Katie Cano ’16, Political Science, is the 2014-2015 student Commissioner on the Maryland Higher Education Commission.

Katie Cano

One of my earliest memories features a four-year-old me, dejected and bitter, sitting in my kindergarten class thinking that I would be a better Class President than the boy chosen by the classmates with whom I spent six hours a day. Even then I felt like I needed to prove to people that I could be someone.

As time passed, others saw that I had potential; I earned leadership roles in various organizations in my high school. I felt like the support I had earned from other people was something I deserved, because I knew that I could produce results, which I equated to leadership.

However, as I attempted bigger and bigger projects, I lost more and more friends. My peers didn’t like me. Sure, teachers praised me, and my parent’s friends thought that I was the vision of a perfect child, but my fellow students were the ones who could have helped me accomplish my goals, and most of them wanted nothing to do with me.

By the end of my senior year, I had raised thousands of dollars, was the leader of various local and even statewide organizations, and had won college scholarships and contributed hundreds of volunteer hours. And I had no friends. Despite all the plaques and awards I had acquired, I was a miserable person.

Throughout high school, I attributed my misery to other people’s small-mindedness. It’s just lonely on the top, I told myself.
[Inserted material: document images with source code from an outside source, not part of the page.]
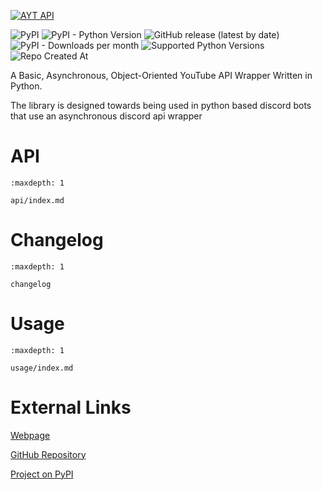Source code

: [![AYT API](https://ayt-api.revnoplex.xyz/ayt-api.svg)](https://ayt-api.revnoplex.xyz)

![PyPI](https://img.shields.io/pypi/v/ayt-api?style=for-the-badge&logo=pypi)
![PyPI - Python Version](https://img.shields.io/pypi/pyversions/ayt-api?style=for-the-badge&logo=python)
![GitHub release (latest by date)](https://img.shields.io/github/v/release/Revnoplex/ayt-api?style=for-the-badge&logo=github)
![PyPI - Downloads per month](https://img.shields.io/pypi/dm/ayt-api?style=for-the-badge&logo=pypi)
![Supported Python Versions](https://img.shields.io/python/required-version-toml?tomlFilePath=https%3A%2F%2Fraw.githubusercontent.com%2FRevnoplex%2Fayt-api%2Frefs%2Fheads%2Fmain%2Fpyproject.toml&style=for-the-badge&logo=python)
![Repo Created At](https://img.shields.io/github/created-at/Revnoplex/ayt-api?style=for-the-badge)

A Basic, Asynchronous, Object-Oriented YouTube API Wrapper Written in Python.

The library is designed towards being used in python based discord bots that use an asynchronous discord api wrapper

# API
```{toctree}
:maxdepth: 1

api/index.md
```

# Changelog
```{toctree}
:maxdepth: 1

changelog
```

# Usage
```{toctree}
:maxdepth: 1

usage/index.md
```

# External Links

[Webpage](https://ayt-api.revnoplex.xyz)

[GitHub Repository](https://github.com/Revnoplex/ayt-api)

[Project on PyPI](https://pypi.org/project/ayt-api/)
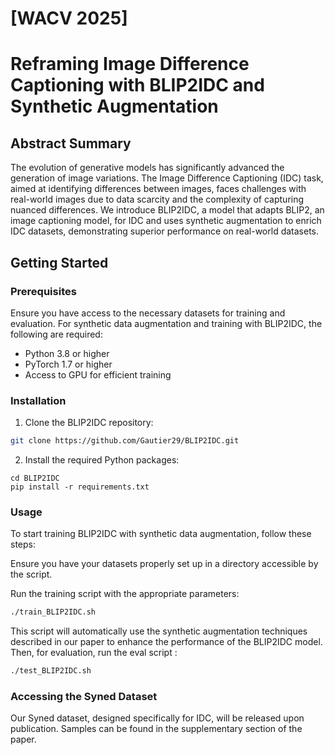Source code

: # [WACV 2025] 
# Reframing Image Difference Captioning with BLIP2IDC and Synthetic Augmentation

## Abstract Summary
The evolution of generative models has significantly advanced the generation of image variations. The Image Difference Captioning (IDC) task, aimed at identifying differences between images, faces challenges with real-world images due to data scarcity and the complexity of capturing nuanced differences. We introduce BLIP2IDC, a model that adapts BLIP2, an image captioning model, for IDC and uses synthetic augmentation to enrich IDC datasets, demonstrating superior performance on real-world datasets.

## Getting Started

### Prerequisites
Ensure you have access to the necessary datasets for training and evaluation. For synthetic data augmentation and training with BLIP2IDC, the following are required:
- Python 3.8 or higher
- PyTorch 1.7 or higher
- Access to GPU for efficient training

### Installation
1. Clone the BLIP2IDC repository:

``` bash
git clone https://github.com/Gautier29/BLIP2IDC.git
```

2. Install the required Python packages:
```
cd BLIP2IDC
pip install -r requirements.txt
```

### Usage
To start training BLIP2IDC with synthetic data augmentation, follow these steps:

Ensure you have your datasets properly set up in a directory accessible by the script.

Run the training script with the appropriate parameters:

``` bash
./train_BLIP2IDC.sh
```

This script will automatically use the synthetic augmentation techniques described in our paper to enhance the performance of the BLIP2IDC model.
Then, for evaluation, run the eval script : 

``` bash
./test_BLIP2IDC.sh
```

### Accessing the Syned Dataset
Our Syned dataset, designed specifically for IDC, will be released upon publication. Samples can be found in the supplementary section of the paper.

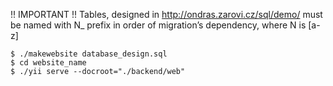 !! IMPORTANT !! Tables, designed in http://ondras.zarovi.cz/sql/demo/ must be named with N_ prefix in order of migration’s dependency, where N is [a-z]

```
$ ./makewebsite database_design.sql
$ cd website_name
$ ./yii serve --docroot="./backend/web"
```
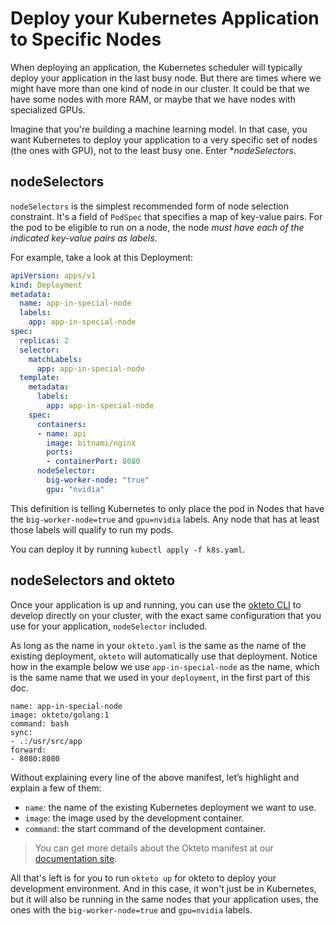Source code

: # Deploy your Kubernetes Application to Specific Nodes

When deploying an application, the Kubernetes scheduler will typically deploy your application in the last busy node. But there are times where we might have more than one kind of node in our cluster. It could be that we have some nodes with more RAM, or maybe that we have nodes with specialized GPUs.

Imagine that you're building a machine learning model. In that case, you want Kubernetes to deploy your application to a very specific set of nodes (the ones with GPU), not to the least busy one. Enter **nodeSelectors*. 

## nodeSelectors

`nodeSelectors` is the simplest recommended form of node selection constraint. It's a field of `PodSpec` that specifies a map of key-value pairs. For the pod to be eligible to run on a node, the node *must have each of the indicated key-value pairs as labels*.

For example, take a look at this Deployment:

```yaml
apiVersion: apps/v1
kind: Deployment
metadata:
  name: app-in-special-node
  labels:
    app: app-in-special-node
spec:
  replicas: 2
  selector:
    matchLabels:
      app: app-in-special-node
  template:
    metadata:
      labels:
        app: app-in-special-node
    spec:
      containers:
      - name: api
        image: bitnami/nginx
        ports:
        - containerPort: 8080
      nodeSelector:
        big-worker-node: "true"
        gpu: "nvidia"
```

This definition is telling Kubernetes to only place the pod in Nodes that have the `big-worker-node=true` and `gpu=nvidia` labels. Any node that has at least those labels will qualify to run my pods. 

You can deploy it by running  `kubectl apply -f k8s.yaml`.

## nodeSelectors and okteto

Once your application is up and running, you can use the [okteto CLI](https://github.com/okteto/okteto) to develop directly on your cluster, with the exact same configuration that you use for your application, `nodeSelector` included. 

As long as the name in your `okteto.yaml` is the same as the name of the existing deployment, `okteto` will automatically use that deployment. Notice how in the example below we use `app-in-special-node` as the name, which is the same name that we used in your `deployment`, in the first part of this doc.

```
name: app-in-special-node
image: okteto/golang:1
command: bash
sync:
- .:/usr/src/app
forward:
- 8080:8080
```

Without explaining every line of the above manifest, let’s highlight and explain a few of them:
- `name`:  the name of the existing Kubernetes deployment we want to use.
- `image`: the image used by the development container.
- `command`: the start command of the development container.

> You can get more details about the Okteto manifest at our [documentation site](https://okteto.com/docs/reference/manifest/index.html).

All that's left is for you to run `okteto up` for okteto to deploy your development environment. And in this case, it won't just be in Kubernetes, but it will also be running in the same nodes that your application uses, the ones with the `big-worker-node=true` and `gpu=nvidia` labels.

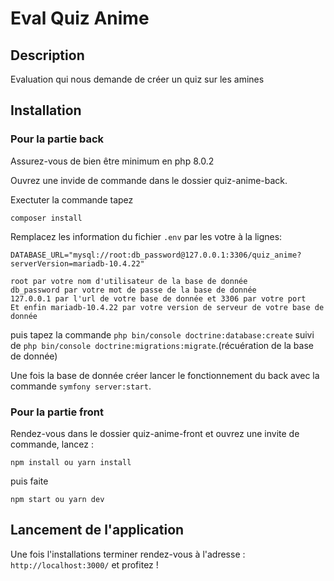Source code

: # Eval Quiz Anime

## Description
Evaluation qui nous demande de créer un quiz sur les amines

## Installation
### Pour la partie back

Assurez-vous de bien être minimum en php 8.0.2

Ouvrez une invide de commande dans le dossier quiz-anime-back.

Exectuter la commande tapez
```
composer install
```

Remplacez les information du fichier `.env` par les votre à la lignes:

```
DATABASE_URL="mysql://root:db_password@127.0.0.1:3306/quiz_anime?serverVersion=mariadb-10.4.22"

root par votre nom d'utilisateur de la base de donnée
db_password par votre mot de passe de la base de donnée
127.0.0.1 par l'url de votre base de donnée et 3306 par votre port
Et enfin mariadb-10.4.22 par votre version de serveur de votre base de donnée
```

puis tapez la commande `php bin/console doctrine:database:create` suivi de `php bin/console doctrine:migrations:migrate`.(récuération de la base de donnée)

Une fois la base de donnée créer lancer le fonctionnement du back avec la commande `symfony server:start`.

### Pour la partie front

Rendez-vous dans le dossier quiz-anime-front et ouvrez une invite de commande, lancez :
```
npm install ou yarn install
```
puis faite
```
npm start ou yarn dev
```

## Lancement de l'application

Une fois l'installations terminer rendez-vous à l'adresse : 
``http://localhost:3000/`` et profitez !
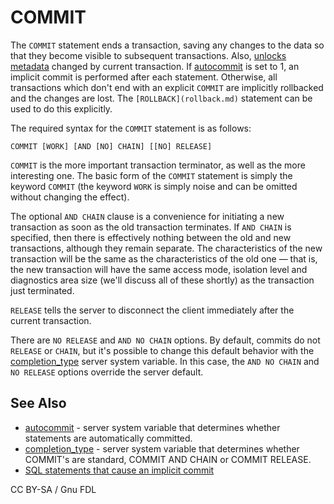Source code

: # COMMIT

The `COMMIT` statement ends a transaction, saving any changes to the data so that they become visible to subsequent transactions. Also, [unlocks metadata](metadata-locking.md) changed by current transaction. If [autocommit](../../../ha-and-performance/optimization-and-tuning/system-variables/server-system-variables.md#autocommit) is set to 1, an implicit commit is performed after each statement. Otherwise, all transactions which don't end with an explicit `COMMIT` are implicitly rollbacked and the changes are lost. The `[ROLLBACK](rollback.md)` statement can be used to do this explicitly.

The required syntax for the `COMMIT` statement is as follows:

```
COMMIT [WORK] [AND [NO] CHAIN] [[NO] RELEASE]
```

`COMMIT` is the more important transaction terminator, as well as the more interesting one. The basic form of the `COMMIT` statement is simply the keyword `COMMIT` (the keyword `WORK` is simply noise and can be omitted without changing the effect).

The optional `AND CHAIN` clause is a convenience for initiating a new transaction as soon as the old transaction terminates. If `AND CHAIN` is specified, then there is effectively nothing between the old and new transactions, although they remain separate. The characteristics of the new transaction will be the same as the characteristics of the old one — that is, the new transaction will have the same access mode, isolation level and diagnostics area size (we'll discuss all of these shortly) as the transaction just terminated.

`RELEASE` tells the server to disconnect the client immediately after the current transaction.

There are `NO RELEASE` and `AND NO CHAIN` options. By default, commits do not `RELEASE` or `CHAIN`, but it's possible to change this default behavior with the [completion\_type](../../../ha-and-performance/optimization-and-tuning/system-variables/server-system-variables.md#completion_type) server system variable. In this case, the `AND NO CHAIN` and `NO RELEASE` options override the server default.

## See Also

* [autocommit](../../../ha-and-performance/optimization-and-tuning/system-variables/server-system-variables.md#autocommit) - server system variable that determines whether statements are automatically committed.
* [completion\_type](../../../ha-and-performance/optimization-and-tuning/system-variables/server-system-variables.md#completion_type) - server system variable that determines whether COMMIT's are standard, COMMIT AND CHAIN or COMMIT RELEASE.
* [SQL statements that cause an implicit commit](sql-statements-that-cause-an-implicit-commit.md)

CC BY-SA / Gnu FDL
Finally—after a very lonely friendless summer before starting college—I  realized that everyone had a problem with me, because I was the problem! I was bossy, I micromanaged, I was cold with people, and I had no sympathy for everyone who had to deal with my terrible leadership. I was an ugly manager. I was the complete opposite of a good leader. I decided that when I got to UMBC, I would do things differently.

During my freshman year of college, I forced myself to listen more and observe the leadership styles of my classmates. I saw that people had teams, and coalitions. It wasn’t one shining star fixing the world. It became very clear to me that it wasn’t worth being a big shot if other people weren’t growing with me. I became determined to stop inadvertently hurting and disrespecting the people who were trying to work with and support me. I wanted to help others accomplish their goals, celebrate my peers’ accomplishments, be a part of a collective, and create a sky full of stars. I wanted to be much more humble.

I still struggle with being a micromanager, taking on too much, and expecting too much of people. Recognizing those obnoxious traits in myself has brought me down to Earth, and deflated my enormous ego. Those natural inclinations force me to constantly work on myself, and that’s okay.

I’m taking on a completely new leadership role this year: the student commissioner of the Maryland Higher Education Commission. I’ll be representing all higher education students in Maryland. That responsibility is pretty overwhelming. I’m going to remember my past leadership roles though. I’m going to remember what worked and what failed. I’m going to remind myself to listen more than I rant. I’m going to be humble and recognize that there is so much for me to learn from others. I’m going to be the best leader that I can and try to help as many people as I can. I’ll never be a perfect leader, but I’ll always be ready and willing to grow.